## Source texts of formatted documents
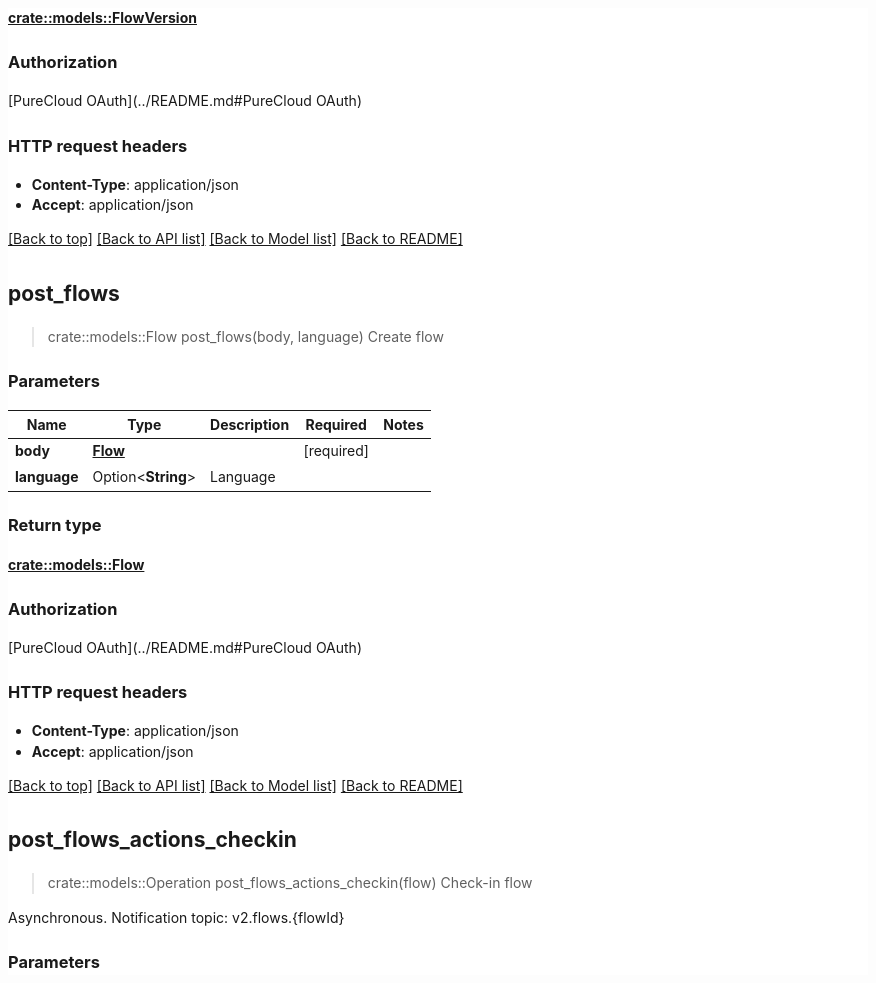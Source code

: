 [**crate::models::FlowVersion**](FlowVersion.md)

### Authorization

[PureCloud OAuth](../README.md#PureCloud OAuth)

### HTTP request headers

- **Content-Type**: application/json
- **Accept**: application/json

[[Back to top]](#) [[Back to API list]](../README.md#documentation-for-api-endpoints) [[Back to Model list]](../README.md#documentation-for-models) [[Back to README]](../README.md)


## post_flows

> crate::models::Flow post_flows(body, language)
Create flow

### Parameters


Name | Type | Description  | Required | Notes
------------- | ------------- | ------------- | ------------- | -------------
**body** | [**Flow**](Flow.md) |  | [required] |
**language** | Option<**String**> | Language |  |

### Return type

[**crate::models::Flow**](Flow.md)

### Authorization

[PureCloud OAuth](../README.md#PureCloud OAuth)

### HTTP request headers

- **Content-Type**: application/json
- **Accept**: application/json

[[Back to top]](#) [[Back to API list]](../README.md#documentation-for-api-endpoints) [[Back to Model list]](../README.md#documentation-for-models) [[Back to README]](../README.md)


## post_flows_actions_checkin

> crate::models::Operation post_flows_actions_checkin(flow)
Check-in flow

Asynchronous.  Notification topic: v2.flows.{flowId}

### Parameters

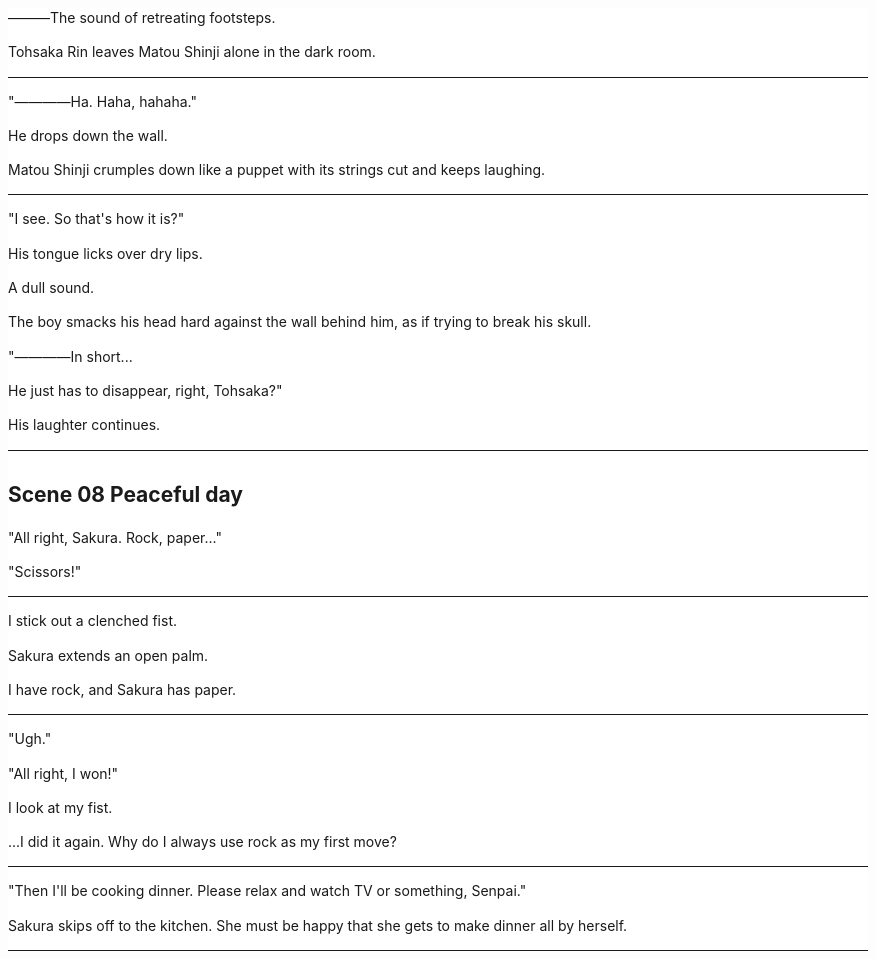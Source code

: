 ―――The sound of retreating footsteps.  
  
Tohsaka Rin leaves Matou Shinji alone in the dark room.  
  
---  
  
"――――Ha. Haha, hahaha."  
  
He drops down the wall.  
  
Matou Shinji crumples down like a puppet with its strings cut and keeps laughing.  
  
---  
  
"I see. So that's how it is?"  
  
His tongue licks over dry lips.  
  
A dull sound.  
  
The boy smacks his head hard against the wall behind him, as if trying to break his skull.  
  
"――――In short...  
  
He just has to disappear, right, Tohsaka?"  
  
His laughter continues.  
  
---  
  
## Scene 08 Peaceful day  
  
  
  
"All right, Sakura. Rock, paper..."  
  
"Scissors!"  
  
---  
  
I stick out a clenched fist.  
  
Sakura extends an open palm.  
  
I have rock, and Sakura has paper.  
  
---  
  
"Ugh."  
  
"All right, I won!"  
  
I look at my fist.  
  
...I did it again. Why do I always use rock as my first move?  
  
---  
  
"Then I'll be cooking dinner. Please relax and watch TV or something, Senpai."  
  
Sakura skips off to the kitchen. She must be happy that she gets to make dinner all by herself.  
  
---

## Task item
Your task is to write out, exactly, the line that holds "Tohsaka Rin leaves" and every line after it until the records end.

## Output of the task
Tohsaka Rin leaves Matou Shinji alone in the dark room.  
  
---  
  
"――――Ha. Haha, hahaha."  
  
He drops down the wall.  
  
Matou Shinji crumples down like a puppet with its strings cut and keeps laughing.  
  
---  
  
"I see. So that's how it is?"  
  
His tongue licks over dry lips.  
  
A dull sound.  
  
The boy smacks his head hard against the wall behind him, as if trying to break his skull.  
  
"――――In short...  
  
He just has to disappear, right, Tohsaka?"  
  
His laughter continues.  
  
---  
  
## Scene 08 Peaceful day  
  
  
  
"All right, Sakura. Rock, paper..."  
  
"Scissors!"  
  
---  
  
I stick out a clenched fist.  
  
Sakura extends an open palm.  
  
I have rock, and Sakura has paper.  
  
---  
  
"Ugh."  
  
"All right, I won!"  
  
I look at my fist.  
  
...I did it again. Why do I always use rock as my first move?  
  
---  
  
"Then I'll be cooking dinner. Please relax and watch TV or something, Senpai."  
  
Sakura skips off to the kitchen. She must be happy that she gets to make dinner all by herself.  
  
---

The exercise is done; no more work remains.